• What to work on: Transcribe each record exactly. Omit the pictures.

• Source information:
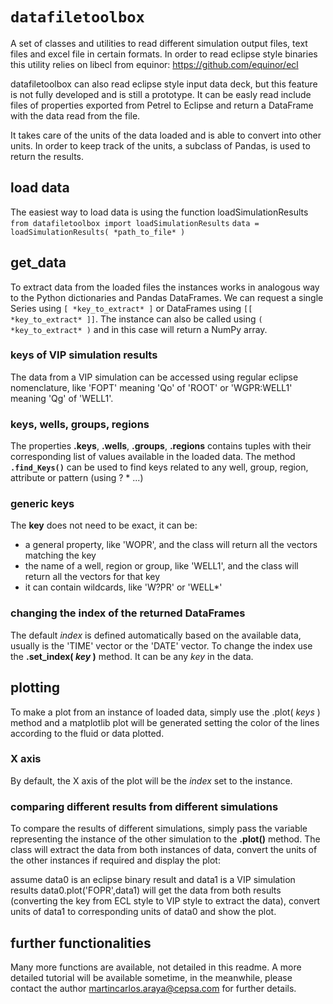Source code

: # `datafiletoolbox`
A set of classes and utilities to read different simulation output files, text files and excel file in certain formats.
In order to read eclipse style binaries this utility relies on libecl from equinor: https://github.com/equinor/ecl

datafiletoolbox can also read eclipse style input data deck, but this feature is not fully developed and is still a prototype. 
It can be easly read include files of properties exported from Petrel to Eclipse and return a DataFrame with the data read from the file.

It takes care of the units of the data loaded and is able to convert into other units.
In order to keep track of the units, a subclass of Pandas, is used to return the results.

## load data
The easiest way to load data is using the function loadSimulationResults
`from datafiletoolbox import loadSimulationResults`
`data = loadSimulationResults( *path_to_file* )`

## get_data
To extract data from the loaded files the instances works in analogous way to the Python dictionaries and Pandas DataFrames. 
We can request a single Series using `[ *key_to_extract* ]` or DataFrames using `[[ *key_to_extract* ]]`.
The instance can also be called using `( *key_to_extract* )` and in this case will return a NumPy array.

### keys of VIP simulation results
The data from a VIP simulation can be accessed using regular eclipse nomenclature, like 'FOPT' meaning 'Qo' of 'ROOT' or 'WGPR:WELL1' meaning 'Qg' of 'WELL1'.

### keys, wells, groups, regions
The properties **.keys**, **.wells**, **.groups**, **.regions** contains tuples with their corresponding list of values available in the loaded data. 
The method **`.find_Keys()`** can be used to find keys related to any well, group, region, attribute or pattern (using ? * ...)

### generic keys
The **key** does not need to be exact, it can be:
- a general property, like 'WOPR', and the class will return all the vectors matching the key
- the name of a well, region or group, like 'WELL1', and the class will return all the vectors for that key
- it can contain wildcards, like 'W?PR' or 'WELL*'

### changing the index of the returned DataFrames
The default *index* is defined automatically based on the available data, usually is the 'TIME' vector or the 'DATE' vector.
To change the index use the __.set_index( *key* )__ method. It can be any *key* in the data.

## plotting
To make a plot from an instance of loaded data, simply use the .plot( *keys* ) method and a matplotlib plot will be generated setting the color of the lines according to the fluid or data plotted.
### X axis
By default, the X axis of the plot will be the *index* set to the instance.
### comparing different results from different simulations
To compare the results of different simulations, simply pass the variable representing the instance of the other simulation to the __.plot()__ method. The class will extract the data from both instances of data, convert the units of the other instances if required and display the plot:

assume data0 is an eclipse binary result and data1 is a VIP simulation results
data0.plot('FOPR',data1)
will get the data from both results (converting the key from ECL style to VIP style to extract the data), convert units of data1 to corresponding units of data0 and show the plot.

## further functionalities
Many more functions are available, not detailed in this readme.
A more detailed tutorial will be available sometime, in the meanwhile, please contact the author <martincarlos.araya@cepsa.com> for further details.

• Answer for this exercise:
Source code

: # `datafiletoolbox`
A set of classes and utilities to read different simulation output files, text files and excel file in certain formats.
In order to read eclipse style binaries this utility relies on libecl from equinor: https://github.com/equinor/ecl

datafiletoolbox can also read eclipse style input data deck, but this feature is not fully developed and is still a prototype. 
It can be easly read include files of properties exported from Petrel to Eclipse and return a DataFrame with the data read from the file.

It takes care of the units of the data loaded and is able to convert into other units.
In order to keep track of the units, a subclass of Pandas, is used to return the results.

## load data
The easiest way to load data is using the function loadSimulationResults
`from datafiletoolbox import loadSimulationResults`
`data = loadSimulationResults( *path_to_file* )`

## get_data
To extract data from the loaded files the instances works in analogous way to the Python dictionaries and Pandas DataFrames. 
We can request a single Series using `[ *key_to_extract* ]` or DataFrames using `[[ *key_to_extract* ]]`.
The instance can also be called using `( *key_to_extract* )` and in this case will return a NumPy array.

### keys of VIP simulation results
The data from a VIP simulation can be accessed using regular eclipse nomenclature, like 'FOPT' meaning 'Qo' of 'ROOT' or 'WGPR:WELL1' meaning 'Qg' of 'WELL1'.

### keys, wells, groups, regions
The properties **.keys**, **.wells**, **.groups**, **.regions** contains tuples with their corresponding list of values available in the loaded data. 
The method **`.find_Keys()`** can be used to find keys related to any well, group, region, attribute or pattern (using ? * ...)

### generic keys
The **key** does not need to be exact, it can be:
- a general property, like 'WOPR', and the class will return all the vectors matching the key
- the name of a well, region or group, like 'WELL1', and the class will return all the vectors for that key
- it can contain wildcards, like 'W?PR' or 'WELL*'

### changing the index of the returned DataFrames
The default *index* is defined automatically based on the available data, usually is the 'TIME' vector or the 'DATE' vector.
To change the index use the __.set_index( *key* )__ method. It can be any *key* in the data.

## plotting
To make a plot from an instance of loaded data, simply use the .plot( *keys* ) method and a matplotlib plot will be generated setting the color of the lines according to the fluid or data plotted.
### X axis
By default, the X axis of the plot will be the *index* set to the instance.
### comparing different results from different simulations
To compare the results of different simulations, simply pass the variable representing the instance of the other simulation to the __.plot()__ method. The class will extract the data from both instances of data, convert the units of the other instances if required and display the plot:

assume data0 is an eclipse binary result and data1 is a VIP simulation results
data0.plot('FOPR',data1)
will get the data from both results (converting the key from ECL style to VIP style to extract the data), convert units of data1 to corresponding units of data0 and show the plot.

## further functionalities
Many more functions are available, not detailed in this readme.
A more detailed tutorial will be available sometime, in the meanwhile, please contact the author <martincarlos.araya@cepsa.com> for further details.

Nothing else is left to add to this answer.